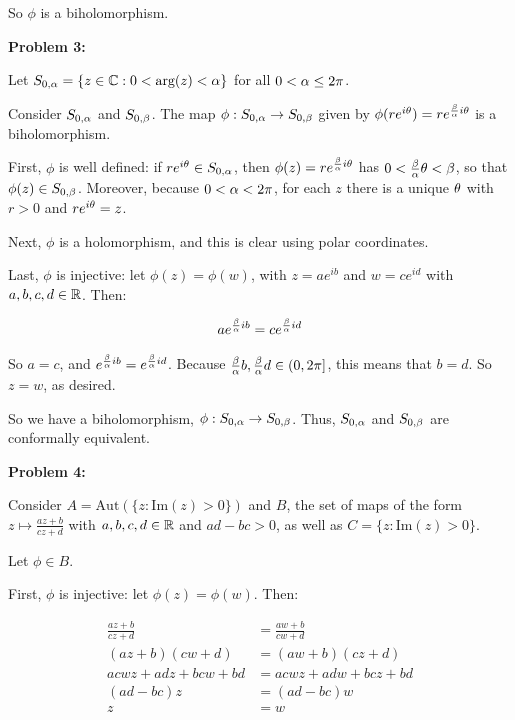 \documentclass[a4paper,12pt]{article}
\begin{document}
So $\phi$ is a biholomorphism. 

\shunt

{\bf Problem 3:}

Let $S_{0,\alpha} = \{z \in \mathbb{C}: 0< \text{arg}(z) < \alpha\}$ for all $0<\alpha \leq 2\pi$. 

Consider $S_{0,\alpha}$ and $S_{0,\beta}$. The map $\phi: S_{0,\alpha} \to S_{0,\beta}$ given by $\phi(re^{i\theta}) = re^{\frac{\beta}{\alpha}i\theta}$ is a biholomorphism.

First, $\phi$ is well defined: if $re^{i\theta} \in S_{0,\alpha}$, then $\phi(z) = re^{\frac{\beta}{\alpha}i\theta}$ has $0<\frac{\beta}{\alpha}\theta <\beta$, so that $\phi(z) \in S_{0,\beta}$. Moreover, because $0<\alpha<2\pi$, for each $z$ there is a unique $\theta$ with $r>0$ and $re^{i\theta}=z$.

Next, $\phi$ is a holomorphism, and this is clear using polar coordinates.

Last, $\phi$ is injective: let $\phi(z) = \phi(w)$, with $z = ae^{ib}$ and $w = ce^{id}$ with $a,b,c,d \in \mathbb{R}$. Then:

\begin{align*}
ae^{\frac{\beta}{\alpha}ib} &=ce^{\frac{\beta}{\alpha}id}\\
\end{align*}

So $a = c$, and $e^{\frac{\beta}{\alpha}ib} = e^{\frac{\beta}{\alpha}id}$. Because $\frac{\beta}{\alpha} b,\frac{\beta}{\alpha}d \in (0,2\pi]$, this means that $b=d$. So $z=w$, as desired.

So we have a biholomorphism, $\phi: S_{0,\alpha} \to S_{0,\beta}$. Thus, $S_{0,\alpha}$ and $ S_{0,\beta}$ are conformally equivalent. 

\shunt

{\bf Problem 4:}

Consider $A=\text{Aut}(\{z:\text{Im}(z) > 0\})$ and $B$, the set of maps of the form $z \mapsto \frac{az+b}{cz+d}$ with $a,b,c,d \in \mathbb{R}$ and $ad-bc >0$, as well as $C = \{z:\text{Im}(z) > 0\}$.

Let $\phi \in B$.

First, $\phi$ is injective: let $\phi(z) = \phi(w)$. Then:

\begin{align*}
\frac{az+b}{cz+d} &= \frac{aw+b}{cw+d}\\
({az+b})({cw+d}) &= ({aw+b})({cz+d})\\
acwz + adz+bcw +bd &= acwz+adw+bcz+bd\\
(ad-bc)z&=(ad-bc)w\\
z&=w
\end{align*}
\end{document}
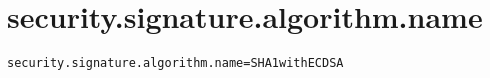 \section{security.signature.algorithm.name}
\label{configuration:SecuritySignatureAlgorithmName}
\ClearAPI
\TODO
{}
\begin{lstlisting}[style=Props,caption={Usage example for \textit{security.signature.algorithm.name}}]
security.signature.algorithm.name=SHA1withECDSA
\end{lstlisting}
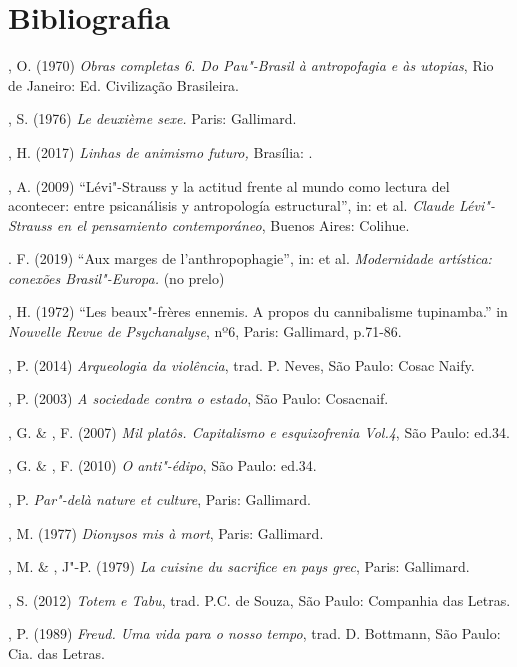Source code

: \section{Bibliografia}

, O. (1970) \emph{Obras completas 6. Do Pau"-Brasil à antropofagia
e às utopias}, Rio de Janeiro: Ed. Civilização Brasileira.

, S. (1976) \emph{Le deuxième sexe.} Paris: Gallimard.

, H. (2017) \emph{Linhas de animismo futuro,} Brasília: .

, A. (2009) ``Lévi"-Strauss y la actitud frente al mundo como
lectura del acontecer: entre psicanálisis y antropología estructural'',
in:  et al. \emph{Claude Lévi"-Strauss en el pensamiento
contemporáneo}, Buenos Aires: Colihue.

. F. (2019) ``Aux marges de l'anthropophagie'', in:  et al.
\emph{Modernidade artística: conexões Brasil"-Europa.} (no prelo)

, H. (1972) ``Les beaux"-frères ennemis. A propos du cannibalisme
tupinamba.'' in \emph{Nouvelle Revue de Psychanalyse}, nº6, Paris:
Gallimard, p.71-86.

, P. (2014) \emph{Arqueologia da violência}, trad. P. Neves, São
Paulo: Cosac Naify.

, P. (2003) \emph{A sociedade contra o estado}, São Paulo:
Cosacnaif.

, G. \& , F. (2007) \emph{Mil platôs. Capitalismo e
esquizofrenia Vol.4}, São Paulo: ed.34.

, G. \& , F. (2010) \emph{O anti"-édipo}, São Paulo:
ed.34.

, P. \emph{Par"-delà nature et culture}, Paris: Gallimard.

, M. (1977) \emph{Dionysos mis à mort}, Paris: Gallimard.

, M. \& , J"-P. (1979) \emph{La cuisine du sacrifice en
pays grec}, Paris: Gallimard.

, S. (2012) \emph{Totem e Tabu}, trad. P.C. de Souza, São Paulo:
Companhia das Letras.

, P. (1989) \emph{Freud. Uma vida para o nosso tempo}, trad. D.
Bottmann, São Paulo: Cia. das Letras.

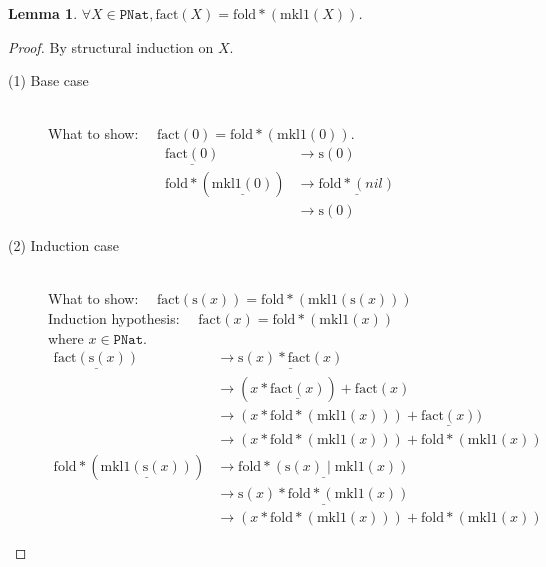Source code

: \documentclass[12pt, a4paper]{article}
\newtheorem{lemma}[theorem]{Lemma}
\newcommand{\rel}[1]{\mathrel{#1}}
\newcommand{\rmx}[1]{\mathrm{#1}}
\newcommand{\larrow}{\longrightarrow}
\newcommand{\under}{\underline}
\begin{document}
\begin{lemma}
\label{lm1}
$\forall X \in \mathtt{PNat}, \rmx{fact}(X) = \rmx{fold*}(\rmx{mkl1}(X))$.
\end{lemma}
\begin{proof}
By structural induction on $X$.

\begin{description}

\item[(1) Base case]~\\
\noindent
What to show: $\quad\rmx{fact}(0) = \rmx{fold*}(\rmx{mkl1}(0))$.
\begin{align*}
\under{\rmx{fact}(0)}
	&\larrow \rmx{s}(0) \tag{by fact1} \\
\rmx{fold*}(\under{\rmx{mkl1}(0)})
	&\larrow \under{\rmx{fold*}(nil)} \tag{by mkl1-1} \\
	&\larrow \rmx{s}(0) \tag{by fold*-1}
\end{align*}

\item[(2) Induction case]~\\
What to show: $\quad\rmx{fact}(\rmx{s}(x)) = \rmx{fold*}(\rmx{mkl1}(\rmx{s}(x)))$ \\
Induction hypothesis: $\quad\rmx{fact}(x) = \rmx{fold*}(\rmx{mkl1}(x))$  \\
where $x \in \mathtt{PNat}$.
\begin{align*}
\under{\rmx{fact}(\rmx{s}(x))} 
	&\larrow \under{\rmx{s}(x) \rel{*} \rmx{fact}(x)} \tag{by fact2} \\
	&\larrow (x \rel{*} \under{\rmx{fact}(x)}) \rel{+} \rmx{fact}(x) \tag{by *2} \\
	&\larrow (x \rel{*} \rmx{fold*}(\rmx{mkl1}(x))) \rel{+} \under{\rmx{fact}(x)}) \tag{by IH} \\
	&\larrow (x \rel{*} \rmx{fold*}(\rmx{mkl1}(x))) \rel{+} \rmx{fold*}(\rmx{mkl1}(x)) \tag{by IH} \\
\rmx{fold*}(\under{\rmx{mkl1}(\rmx{s}(x))})
	&\larrow \under{\rmx{fold*}(\rmx{s}(x) \rel{|} \rmx{mkl1}(x))} \tag{by mkl1-2} \\
	&\larrow \under{\rmx{s}(x) \rel{*} \rmx{fold*}(\rmx{mkl1}(x))} \tag{by fold*-2} \\
	&\larrow (x \rel{*} \rmx{fold*}(\rmx{mkl1}(x))) \rel{+} \rmx{fold*}(\rmx{mkl1}(x)) \tag{by *2}
\end{align*}

\end{description}
\end{proof}
\end{document}
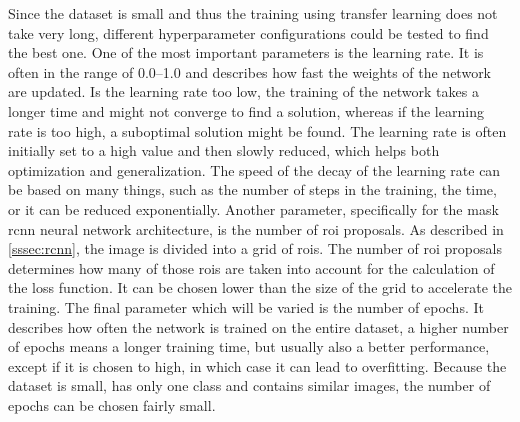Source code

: Since the dataset is small and thus the training using transfer learning does not take very long, different hyperparameter configurations could be tested to find the best one.
One of the most important parameters is the learning rate.
It is often in the range of \SIrange{0.0}{1.0}{} and describes how fast the weights of the network are updated.
Is the learning rate too low, the training of the network takes a longer time and might not converge to find a solution, whereas if the learning rate is too high, a suboptimal solution might be found.
The learning rate is often initially set to a high value and then slowly reduced, which helps both optimization and generalization.
The speed of the decay of the learning rate can be based on many things, such as the number of steps in the training, the time, or it can be reduced exponentially.
Another parameter, specifically for the mask \gls{rcnn} neural network architecture, is the number of \gls{roi} proposals.
As described in \cref{sssec:rcnn}, the image is divided into a grid of \glspl{roi}.
The number of \gls{roi} proposals determines how many of those \glspl{roi} are taken into account for the calculation of the loss function.
It can be chosen lower than the size of the grid to accelerate the training.
The final parameter which will be varied is the number of epochs.
It describes how often the network is trained on the entire dataset, a higher number of epochs means a longer training time, but usually also a better performance, except if it is chosen to high, in which case it can lead to overfitting.
Because the dataset is small, has only one class and contains similar images, the number of epochs can be chosen fairly small.

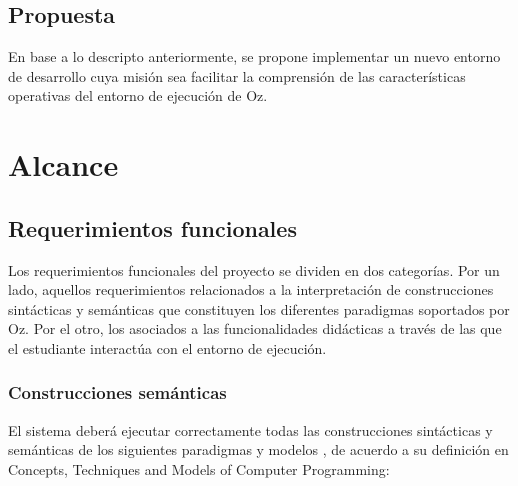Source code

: \documentclass[a4paper,11pt]{article}
\begin{document}
\subsection{Propuesta}

En base a lo descripto anteriormente, se propone implementar un nuevo entorno
de desarrollo cuya misión sea facilitar la comprensión de las características
operativas del entorno de ejecución de Oz.

\section{Alcance}

\subsection{Requerimientos funcionales}

Los requerimientos funcionales del proyecto se dividen en dos categorías. Por
un lado, aquellos requerimientos relacionados a la interpretación de
construcciones sintácticas y semánticas que constituyen los diferentes
paradigmas soportados por Oz. Por el otro, los asociados a las funcionalidades
didácticas a través de las que el estudiante interactúa con el entorno de
ejecución.

\subsubsection{Construcciones semánticas}

El sistema deberá ejecutar correctamente todas las construcciones sintácticas y
semánticas de los siguientes paradigmas y modelos , de acuerdo a su definición
en Concepts, Techniques and Models of Computer Programming:
\end{document}
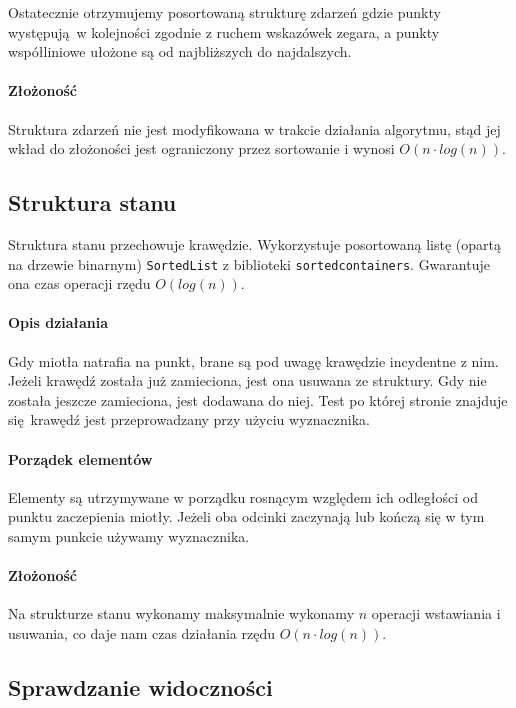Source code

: \documentclass[12pt]{article}
\begin{document}
			\vspace{\baselineskip} %
			Ostatecznie otrzymujemy posortowaną strukturę zdarzeń gdzie punkty występują w kolejności zgodnie z ruchem wskazówek zegara, a punkty współliniowe ułożone są od najbliższych do najdalszych.
			
			\paragraph{Złożoność}
				Struktura zdarzeń nie jest modyfikowana w trakcie działania algorytmu, stąd jej wkład do złożoności jest ograniczony przez sortowanie i wynosi $ O(n \cdot log(n)) $.
		
		\subsection{Struktura stanu}
			Struktura stanu przechowuje krawędzie. Wykorzystuje posortowaną listę (opartą na drzewie binarnym) \lstinline|SortedList| z biblioteki \lstinline|sortedcontainers|. Gwarantuje ona czas operacji rzędu $ O(log(n)) $.
			
			\paragraph{Opis działania}
				Gdy miotła natrafia na punkt, brane są pod uwagę krawędzie incydentne z nim. Jeżeli krawędź została już zamieciona, jest ona usuwana ze struktury. Gdy nie została jeszcze zamieciona, jest dodawana do niej. Test po której stronie znajduje się krawędź jest przeprowadzany przy użyciu wyznacznika.
				
			\paragraph{Porządek elementów}
				Elementy są utrzymywane w porządku rosnącym względem ich odległości od punktu zaczepienia miotły. Jeżeli oba odcinki zaczynają lub kończą się w tym samym punkcie używamy wyznacznika.
				
			\paragraph{Złożoność}
				Na strukturze stanu wykonamy maksymalnie wykonamy $ n $ operacji wstawiania i usuwania, co daje nam czas działania rzędu $ O(n \cdot log(n)) $.
		
		\pagebreak
		\subsection{Sprawdzanie widoczności}
			
\end{document}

→ Try it
Make an exact copy of only those lines that run from the line with "semánticas de los" through the end of the records, excluding pictures.

→ Reply
semánticas de los siguientes paradigmas y modelos , de acuerdo a su definición
en Concepts, Techniques and Models of Computer Programming:
\end{document}
Source code

: \documentclass[12pt]{article}
\begin{document}
			\vspace{\baselineskip} %
			Ostatecznie otrzymujemy posortowaną strukturę zdarzeń gdzie punkty występują w kolejności zgodnie z ruchem wskazówek zegara, a punkty współliniowe ułożone są od najbliższych do najdalszych.
			
			\paragraph{Złożoność}
				Struktura zdarzeń nie jest modyfikowana w trakcie działania algorytmu, stąd jej wkład do złożoności jest ograniczony przez sortowanie i wynosi $ O(n \cdot log(n)) $.
		
		\subsection{Struktura stanu}
			Struktura stanu przechowuje krawędzie. Wykorzystuje posortowaną listę (opartą na drzewie binarnym) \lstinline|SortedList| z biblioteki \lstinline|sortedcontainers|. Gwarantuje ona czas operacji rzędu $ O(log(n)) $.
			
			\paragraph{Opis działania}
				Gdy miotła natrafia na punkt, brane są pod uwagę krawędzie incydentne z nim. Jeżeli krawędź została już zamieciona, jest ona usuwana ze struktury. Gdy nie została jeszcze zamieciona, jest dodawana do niej. Test po której stronie znajduje się krawędź jest przeprowadzany przy użyciu wyznacznika.
				
			\paragraph{Porządek elementów}
				Elementy są utrzymywane w porządku rosnącym względem ich odległości od punktu zaczepienia miotły. Jeżeli oba odcinki zaczynają lub kończą się w tym samym punkcie używamy wyznacznika.
				
			\paragraph{Złożoność}
				Na strukturze stanu wykonamy maksymalnie wykonamy $ n $ operacji wstawiania i usuwania, co daje nam czas działania rzędu $ O(n \cdot log(n)) $.
		
		\pagebreak
		\subsection{Sprawdzanie widoczności}
			
\end{document}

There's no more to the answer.